[Records for the exercise]

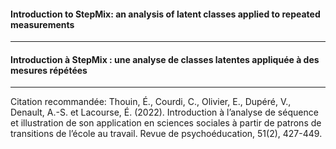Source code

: #### Introduction to StepMix: an analysis of latent classes applied to repeated measurements
---



#### Introduction à StepMix : une analyse de classes latentes appliquée à des mesures répétées
---


Citation recommandée: Thouin, É., Courdi, C., Olivier, E., Dupéré, V., Denault, A.-S. et Lacourse, É. (2022). Introduction à l’analyse de séquence et illustration de son application en sciences sociales à partir de patrons de transitions de l’école au travail. Revue de psychoéducation, 51(2), 427-449.
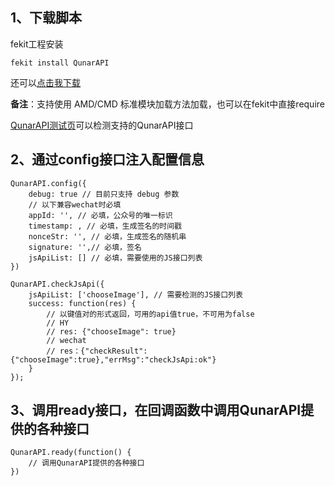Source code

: 
## 1、下载脚本

fekit工程安装


`fekit install QunarAPI`


还可以[点击我下载](http://hy.qunar.com/source/test/src/QunarAPI.js)

**备注**：支持使用 AMD/CMD 标准模块加载方法加载，也可以在fekit中直接require   

[QunarAPI测试页](http://hy.qunar.com/source/demo/unittest.html)可以检测支持的QunarAPI接口
## 2、通过config接口注入配置信息

	QunarAPI.config({
	    debug: true // 目前只支持 debug 参数
	    // 以下兼容wechat时必填
	    appId: '', // 必填，公众号的唯一标识
	    timestamp: , // 必填，生成签名的时间戳
	    nonceStr: '', // 必填，生成签名的随机串
	    signature: '',// 必填，签名
	    jsApiList: [] // 必填，需要使用的JS接口列表
	})

	QunarAPI.checkJsApi({
	    jsApiList: ['chooseImage'], // 需要检测的JS接口列表
	    success: function(res) {
	        // 以键值对的形式返回，可用的api值true，不可用为false
	        // HY
	        // res: {"chooseImage": true}
	        // wechat
	        // res：{"checkResult":{"chooseImage":true},"errMsg":"checkJsApi:ok"}
	    }
	});

## 3、调用ready接口，在回调函数中调用QunarAPI提供的各种接口

	QunarAPI.ready(function() {
	    // 调用QunarAPI提供的各种接口
	})
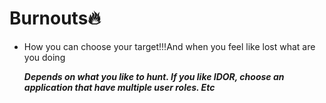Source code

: # Burnouts🔥

- How you can choose your target!!!And when you feel like lost what are you doing

  ***Depends on what you like to hunt. If you like IDOR, choose an application that have multiple user roles. Etc***
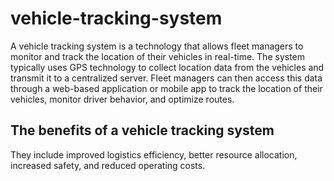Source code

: # vehicle-tracking-system
A vehicle tracking system is a technology that allows fleet managers to monitor and track the location of their vehicles in real-time.
The system typically uses GPS technology to collect location data from the vehicles and transmit it to a centralized server.
Fleet managers can then access this data through a web-based application or mobile app to track the location of their vehicles, monitor driver behavior, and optimize routes. 
## The benefits of a vehicle tracking system 
They include improved logistics efficiency, better resource allocation, increased safety, and reduced operating costs.
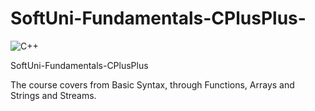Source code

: # SoftUni-Fundamentals-CPlusPlus-
![C++](https://img.shields.io/badge/c++-%2300599C.svg?style=for-the-badge&logo=c%2B%2B&logoColor=white)

SoftUni-Fundamentals-CPlusPlus

The course covers from Basic Syntax, through Functions, Arrays and Strings and Streams.
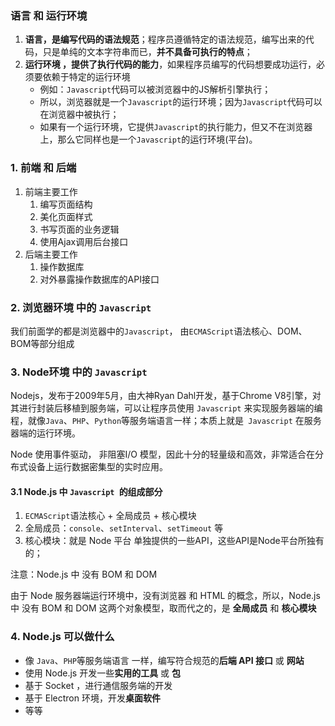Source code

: ### 语言 和 运行环境

1. **语言，是编写代码的语法规范**；程序员遵循特定的语法规范，编写出来的代码，只是单纯的文本字符串而已，**并不具备可执行的特点**；
2. **运行环境 ，提供了执行代码的能力**，如果程序员编写的代码想要成功运行，必须要依赖于特定的运行环境
   + 例如：`Javascript`代码可以被浏览器中的JS解析引擎执行；
   + 所以，浏览器就是一个` Javascript `的运行环境；因为` Javascript `代码可以在浏览器中被执行；
   + 如果有一个运行环境，它提供`Javascript`的执行能力，但又不在浏览器上，那么它同样也是一个` Javascript `的运行环境(平台)。

### 1. 前端 和 后端

1. 前端主要工作
   1. 编写页面结构
   2. 美化页面样式
   3. 书写页面的业务逻辑
   4. 使用Ajax调用后台接口
2. 后端主要工作
   1. 操作数据库
   2. 对外暴露操作数据库的API接口

### 2. 浏览器环境 中的 `Javascript`

我们前面学的都是浏览器中的`Javascript`， 由`ECMAScript`语法核心、DOM、BOM等部分组成

### 3. Node环境 中的 `Javascript`

Nodejs，发布于2009年5月，由大神Ryan Dahl开发，基于Chrome V8引擎，对其进行封装后移植到服务端，可以让程序员使用 `Javascript` 来实现服务器端的编程，就像`Java`、`PHP`、`Python`等服务端语言一样；本质上就是` Javascript` 在服务器端的运行环境。

Node 使用事件驱动， 非阻塞I/O 模型，因此十分的轻量级和高效，非常适合在分布式设备上运行数据密集型的实时应用。

#### 3.1 Node.js 中 `Javascript `的组成部分

1. `ECMAScript`语法核心 + 全局成员 + 核心模块
2. 全局成员：`console`、`setInterval`、`setTimeout` 等
3. 核心模块：就是 Node 平台 单独提供的一些API，这些API是Node平台所独有的；

注意：Node.js 中 没有 BOM 和 DOM

由于 Node 服务器端运行环境中，没有浏览器 和 HTML 的概念，所以，Node.js 中 没有 BOM 和 DOM 这两个对象模型，取而代之的，是 **全局成员** 和  **核心模块**



### 4. Node.js 可以做什么

+ 像 `Java`、`PHP`等服务端语言 一样，编写符合规范的**后端 API 接口** 或 **网站**
+ 使用 Node.js 开发一些**实用的工具** 或 **包**
+ 基于 Socket ，进行通信服务端的开发
+ 基于 Electron 环境，开发**桌面软件**
+ 等等

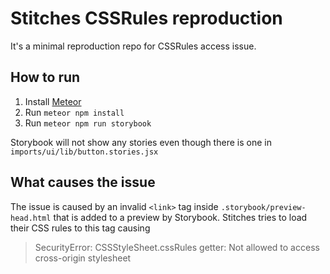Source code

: # Stitches CSSRules reproduction

It's a minimal reproduction repo for CSSRules access issue.

## How to run

1. Install [Meteor](https://meteor.com)
2. Run `meteor npm install`
3. Run `meteor npm run storybook`

Storybook will not show any stories even though there is one in 
`imports/ui/lib/button.stories.jsx`

## What causes the issue

The issue is caused by an invalid `<link>` tag inside 
`.storybook/preview-head.html` that is added to a preview by 
Storybook. Stitches tries to load their CSS rules to this tag causing

> SecurityError: CSSStyleSheet.cssRules getter: Not allowed to access cross-origin stylesheet
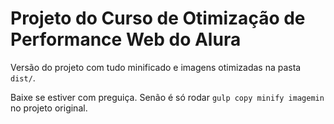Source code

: # Projeto do Curso de Otimização de Performance Web do Alura

Versão do projeto com tudo minificado e imagens otimizadas na pasta `dist/`.

Baixe se estiver com preguiça. Senão é só rodar `gulp copy minify imagemin` no projeto original.
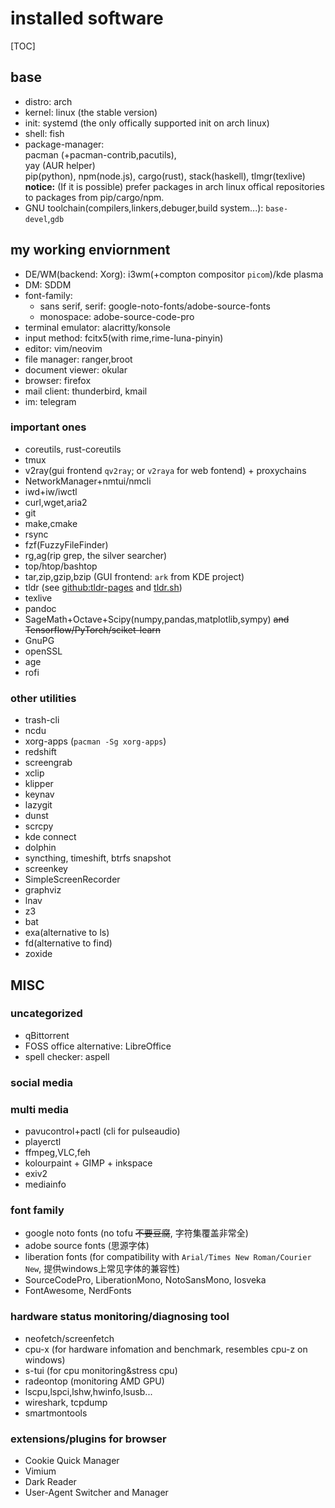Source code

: # installed software

[TOC]

## base

- distro: arch
- kernel: linux (the stable version)
- init: systemd (the only offically supported init on arch linux)
- shell: fish
- package-manager:  
  pacman (+pacman-contrib,pacutils),  
  yay (AUR helper)  
  pip(python), npm(node.js), cargo(rust), stack(haskell), tlmgr(texlive)  
  **notice:** (If it is possible) prefer packages in arch linux offical
  repositories to packages from pip/cargo/npm.
- GNU toolchain(compilers,linkers,debuger,build system...): `base-devel`,`gdb`

## my working enviornment

- DE/WM(backend: Xorg): i3wm(+compton compositor `picom`)/kde plasma
- DM: SDDM
- font-family:
  - sans serif, serif: google-noto-fonts/adobe-source-fonts
  - monospace: adobe-source-code-pro
- terminal emulator: alacritty/konsole
- input method: fcitx5(with rime,rime-luna-pinyin)
- editor: vim/neovim
- file manager: ranger,broot
- document viewer: okular
- browser: firefox
- mail client: thunderbird, kmail
- im: telegram

### important ones

- coreutils, rust-coreutils
- tmux
- v2ray(gui frontend `qv2ray`; or `v2raya` for web fontend) + proxychains
- NetworkManager+nmtui/nmcli
- iwd+iw/iwctl
- curl,wget,aria2
- git
- make,cmake
- rsync
- fzf(FuzzyFileFinder)
- rg,ag(rip grep, the silver searcher)
- top/htop/bashtop
- tar,zip,gzip,bzip (GUI frontend: `ark` from KDE project)
- tldr (see [github:tldr-pages](https://github.com/tldr-pages/tldr) and [tldr.sh](https://tldr.sh))
- texlive
- pandoc
- SageMath+Octave+Scipy(numpy,pandas,matplotlib,sympy) ~~and Tensorflow/PyTorch/sciket-learn~~
- GnuPG
- openSSL
- age
- rofi

### other utilities

- trash-cli
- ncdu
- xorg-apps (`pacman -Sg xorg-apps`)
- redshift
- screengrab
- xclip
- klipper
- keynav
- lazygit
- dunst
- scrcpy
- kde connect
- dolphin
- syncthing, timeshift, btrfs snapshot
- screenkey
- SimpleScreenRecorder
- graphviz
- lnav
- z3
- bat
- exa(alternative to ls)
- fd(alternative to find)
- zoxide

## MISC

### uncategorized

- qBittorrent
- FOSS office alternative: LibreOffice
- spell checker: aspell

### social media

### multi media

- pavucontrol+pactl (cli for pulseaudio)
- playerctl
- ffmpeg,VLC,feh
- kolourpaint + GIMP + inkspace
- exiv2
- mediainfo

### font family

- google noto fonts (no tofu ~~不要豆腐~~, 字符集覆盖非常全)
- adobe source fonts (思源字体)
- liberation fonts (for compatibility with `Arial/Times New Roman/Courier New`, 提供windows上常见字体的兼容性)
- SourceCodePro, LiberationMono, NotoSansMono, Iosveka
- FontAwesome, NerdFonts

### hardware status monitoring/diagnosing tool

- neofetch/screenfetch
- cpu-x (for hardware infomation and benchmark, resembles cpu-z on windows)
- s-tui (for cpu monitoring&stress cpu)
- radeontop (monitoring AMD GPU)
- lscpu,lspci,lshw,hwinfo,lsusb...
- wireshark, tcpdump
- smartmontools

### extensions/plugins for browser

- Cookie Quick Manager
- Vimium
- Dark Reader
- User-Agent Switcher and Manager
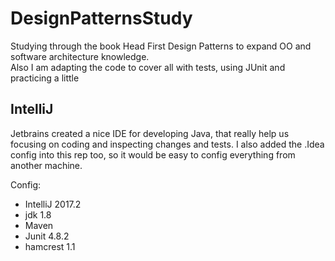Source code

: # DesignPatternsStudy
Studying through the book Head First Design Patterns to expand OO and software architecture knowledge.  
Also I am adapting the code to cover all with tests, using JUnit and practicing a little

## IntelliJ

Jetbrains created a nice IDE for developing Java, that really help us focusing on coding and inspecting changes and tests. I also
added the .Idea config into this rep too, so it would be easy to config everything from another machine.

Config:
* IntelliJ 2017.2
* jdk 1.8
* Maven
* Junit 4.8.2
* hamcrest 1.1
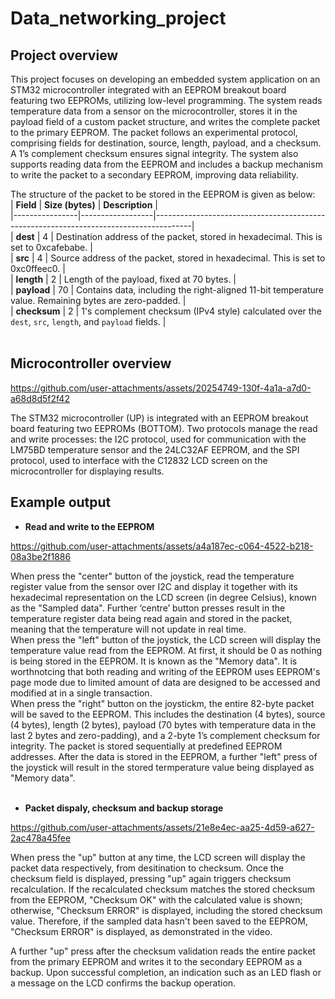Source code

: # Data_networking_project

## Project overview
This project focuses on developing an embedded system application on an STM32 microcontroller integrated with an EEPROM breakout board featuring two EEPROMs, utilizing low-level programming. The system reads temperature data from a sensor on the microcontroller, stores it in the payload field of a custom packet structure, and writes the complete packet to the primary EEPROM. The packet follows an experimental protocol, comprising fields for destination, source, length, payload, and a checksum. A 1’s complement checksum ensures signal integrity. The system also supports reading data from the EEPROM and includes a backup mechanism to write the packet to a secondary EEPROM, improving data reliability.  

The structure of the packet to be stored in the EEPROM is given as below:  
| **Field**      | **Size (bytes)** | **Description**                                                                       |  
|----------------|------------------|---------------------------------------------------------------------------------------|  
| **dest**       | 4                | Destination address of the packet, stored in hexadecimal. This is set to 0xcafebabe.  |  
| **src**        | 4                | Source address of the packet, stored in hexadecimal. This is set to 0xc0ffeec0.       |  
| **length**     | 2                | Length of the payload, fixed at 70 bytes.                                             |  
| **payload**    | 70               | Contains data, including the right-aligned 11-bit temperature value. Remaining bytes are zero-padded. |  
| **checksum**   | 2                | 1's complement checksum (IPv4 style) calculated over the `dest`, `src`, `length`, and `payload` fields. |  
<br/>

## Microcontroller overview

https://github.com/user-attachments/assets/20254749-130f-4a1a-a7d0-a68d8d5f2f42

The STM32 microcontroller (UP) is integrated with an EEPROM breakout board featuring two EEPROMs (BOTTOM). Two protocols manage the read and write processes: the I2C protocol, used for communication with the LM75BD temperature sensor and the 24LC32AF EEPROM, and the SPI protocol, used to interface with the C12832 LCD screen on the microcontroller for displaying results.

## Example output

- **Read and write to the EEPROM**

https://github.com/user-attachments/assets/a4a187ec-c064-4522-b218-08a3be2f1886

When press the "center" button of the joystick, read the temperature register value from the sensor over I2C and display it together with its hexadecimal representation on the LCD screen (in degree Celsius), known as the "Sampled data". Further ‘centre’ button presses result in the temperature register data being read again and stored in the packet, meaning that the temperature will not update in real time.
<br/>
When press the "left" button of the joystick, the LCD screen will display the temperature value read from the EEPROM. At first, it should be 0 as nothing is being stored in the EEPROM. It is known as the "Memory data". It is worthnotcing that both reading and writing of the EEPROM uses EEPROM's page mode due to limited amount of data are designed to be accessed and modified at in a single transaction.
<br/>
When press the "right" button on the joystickm, the entire 82-byte packet will be saved to the EEPROM. This includes the destination (4 bytes), source (4 bytes), length (2 bytes), payload (70 bytes with temperature data in the last 2 bytes and zero-padding), and a 2-byte 1’s complement checksum for integrity. The packet is stored sequentially at predefined EEPROM addresses. After the data is stored in the EEPROM, a further "left" press of the joystick will result in the stored termperature value being displayed as "Memory data".
<br/>
<br/>  
- **Packet dispaly, checksum and backup storage**
  
https://github.com/user-attachments/assets/21e8e4ec-aa25-4d59-a627-2ac478a45fee

When press the "up" button at any time, the LCD screen will display the packet data respectively, from desitination to checksum. Once the checksum field is displayed, pressing "up" again triggers checksum recalculation. If the recalculated checksum matches the stored checksum from the EEPROM, "Checksum OK" with the calculated value is shown; otherwise, "Checksum ERROR" is displayed, including the stored checksum value. Therefore, if the sampled data hasn't been saved to the EEPROM, "Checksum ERROR" is displayed, as demonstrated in the video. 

A further "up" press after the checksum validation reads the entire packet from the primary EEPROM and writes it to the secondary EEPROM as a backup. Upon successful completion, an indication such as an LED flash or a message on the LCD confirms the backup operation.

[/Records for the exercise]

Task statement: State how many lines in the entries above include the word "jsApiList"; reply with the number alone.

Result below: 2